Retype every record below exactly as it is written.

[DATA]

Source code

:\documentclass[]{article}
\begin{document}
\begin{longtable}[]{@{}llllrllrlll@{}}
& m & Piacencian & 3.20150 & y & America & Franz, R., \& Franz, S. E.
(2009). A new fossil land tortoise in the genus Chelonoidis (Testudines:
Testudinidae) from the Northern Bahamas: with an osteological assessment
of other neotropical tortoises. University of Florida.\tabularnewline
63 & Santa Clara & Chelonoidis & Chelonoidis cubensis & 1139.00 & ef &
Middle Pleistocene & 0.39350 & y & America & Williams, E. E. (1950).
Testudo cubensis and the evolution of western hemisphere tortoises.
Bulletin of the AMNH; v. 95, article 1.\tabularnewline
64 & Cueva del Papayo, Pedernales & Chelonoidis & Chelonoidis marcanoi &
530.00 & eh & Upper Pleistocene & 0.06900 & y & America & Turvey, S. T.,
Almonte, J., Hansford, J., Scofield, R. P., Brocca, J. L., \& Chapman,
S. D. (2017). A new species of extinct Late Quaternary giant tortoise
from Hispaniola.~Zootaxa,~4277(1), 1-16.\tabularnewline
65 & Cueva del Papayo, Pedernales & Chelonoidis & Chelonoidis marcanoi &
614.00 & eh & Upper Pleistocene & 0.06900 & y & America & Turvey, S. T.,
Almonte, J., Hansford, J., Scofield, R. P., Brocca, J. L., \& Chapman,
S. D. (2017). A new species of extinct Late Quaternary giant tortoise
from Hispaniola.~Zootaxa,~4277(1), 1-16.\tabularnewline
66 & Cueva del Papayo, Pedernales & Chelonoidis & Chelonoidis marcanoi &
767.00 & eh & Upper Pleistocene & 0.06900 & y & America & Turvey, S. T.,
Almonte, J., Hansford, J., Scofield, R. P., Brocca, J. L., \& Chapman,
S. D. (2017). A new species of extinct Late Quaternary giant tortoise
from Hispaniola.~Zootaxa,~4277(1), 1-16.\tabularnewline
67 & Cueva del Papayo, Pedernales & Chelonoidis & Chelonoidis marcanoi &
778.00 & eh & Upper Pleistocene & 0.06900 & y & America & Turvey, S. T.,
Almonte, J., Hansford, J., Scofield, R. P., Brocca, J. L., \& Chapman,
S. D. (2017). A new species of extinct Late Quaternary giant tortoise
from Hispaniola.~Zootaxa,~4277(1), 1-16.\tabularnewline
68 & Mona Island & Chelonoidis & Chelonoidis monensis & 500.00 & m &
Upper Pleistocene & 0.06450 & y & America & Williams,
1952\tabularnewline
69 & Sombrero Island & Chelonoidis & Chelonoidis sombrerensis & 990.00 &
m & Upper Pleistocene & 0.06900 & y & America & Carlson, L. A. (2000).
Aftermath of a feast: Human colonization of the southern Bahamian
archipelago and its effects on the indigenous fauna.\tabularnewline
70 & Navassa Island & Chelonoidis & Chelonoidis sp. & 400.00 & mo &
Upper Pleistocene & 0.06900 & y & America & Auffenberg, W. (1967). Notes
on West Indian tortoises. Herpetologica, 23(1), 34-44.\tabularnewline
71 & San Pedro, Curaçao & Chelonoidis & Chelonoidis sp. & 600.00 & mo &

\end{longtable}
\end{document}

[/DATA]

### SOLUTION
Source code

:\documentclass[]{article}
\begin{document}
\begin{longtable}[]{@{}llllrllrlll@{}}
& m & Piacencian & 3.20150 & y & America & Franz, R., \& Franz, S. E.
(2009). A new fossil land tortoise in the genus Chelonoidis (Testudines:
Testudinidae) from the Northern Bahamas: with an osteological assessment
of other neotropical tortoises. University of Florida.\tabularnewline
63 & Santa Clara & Chelonoidis & Chelonoidis cubensis & 1139.00 & ef &
Middle Pleistocene & 0.39350 & y & America & Williams, E. E. (1950).
Testudo cubensis and the evolution of western hemisphere tortoises.
Bulletin of the AMNH; v. 95, article 1.\tabularnewline
64 & Cueva del Papayo, Pedernales & Chelonoidis & Chelonoidis marcanoi &
530.00 & eh & Upper Pleistocene & 0.06900 & y & America & Turvey, S. T.,
Almonte, J., Hansford, J., Scofield, R. P., Brocca, J. L., \& Chapman,
S. D. (2017). A new species of extinct Late Quaternary giant tortoise
from Hispaniola.~Zootaxa,~4277(1), 1-16.\tabularnewline
65 & Cueva del Papayo, Pedernales & Chelonoidis & Chelonoidis marcanoi &
614.00 & eh & Upper Pleistocene & 0.06900 & y & America & Turvey, S. T.,
Almonte, J., Hansford, J., Scofield, R. P., Brocca, J. L., \& Chapman,
S. D. (2017). A new species of extinct Late Quaternary giant tortoise
from Hispaniola.~Zootaxa,~4277(1), 1-16.\tabularnewline
66 & Cueva del Papayo, Pedernales & Chelonoidis & Chelonoidis marcanoi &
767.00 & eh & Upper Pleistocene & 0.06900 & y & America & Turvey, S. T.,
Almonte, J., Hansford, J., Scofield, R. P., Brocca, J. L., \& Chapman,
S. D. (2017). A new species of extinct Late Quaternary giant tortoise
from Hispaniola.~Zootaxa,~4277(1), 1-16.\tabularnewline
67 & Cueva del Papayo, Pedernales & Chelonoidis & Chelonoidis marcanoi &
778.00 & eh & Upper Pleistocene & 0.06900 & y & America & Turvey, S. T.,
Almonte, J., Hansford, J., Scofield, R. P., Brocca, J. L., \& Chapman,
S. D. (2017). A new species of extinct Late Quaternary giant tortoise
from Hispaniola.~Zootaxa,~4277(1), 1-16.\tabularnewline
68 & Mona Island & Chelonoidis & Chelonoidis monensis & 500.00 & m &
Upper Pleistocene & 0.06450 & y & America & Williams,
1952\tabularnewline
69 & Sombrero Island & Chelonoidis & Chelonoidis sombrerensis & 990.00 &
m & Upper Pleistocene & 0.06900 & y & America & Carlson, L. A. (2000).
Aftermath of a feast: Human colonization of the southern Bahamian
archipelago and its effects on the indigenous fauna.\tabularnewline
70 & Navassa Island & Chelonoidis & Chelonoidis sp. & 400.00 & mo &
Upper Pleistocene & 0.06900 & y & America & Auffenberg, W. (1967). Notes
on West Indian tortoises. Herpetologica, 23(1), 34-44.\tabularnewline
71 & San Pedro, Curaçao & Chelonoidis & Chelonoidis sp. & 600.00 & mo &

\end{longtable}
\end{document}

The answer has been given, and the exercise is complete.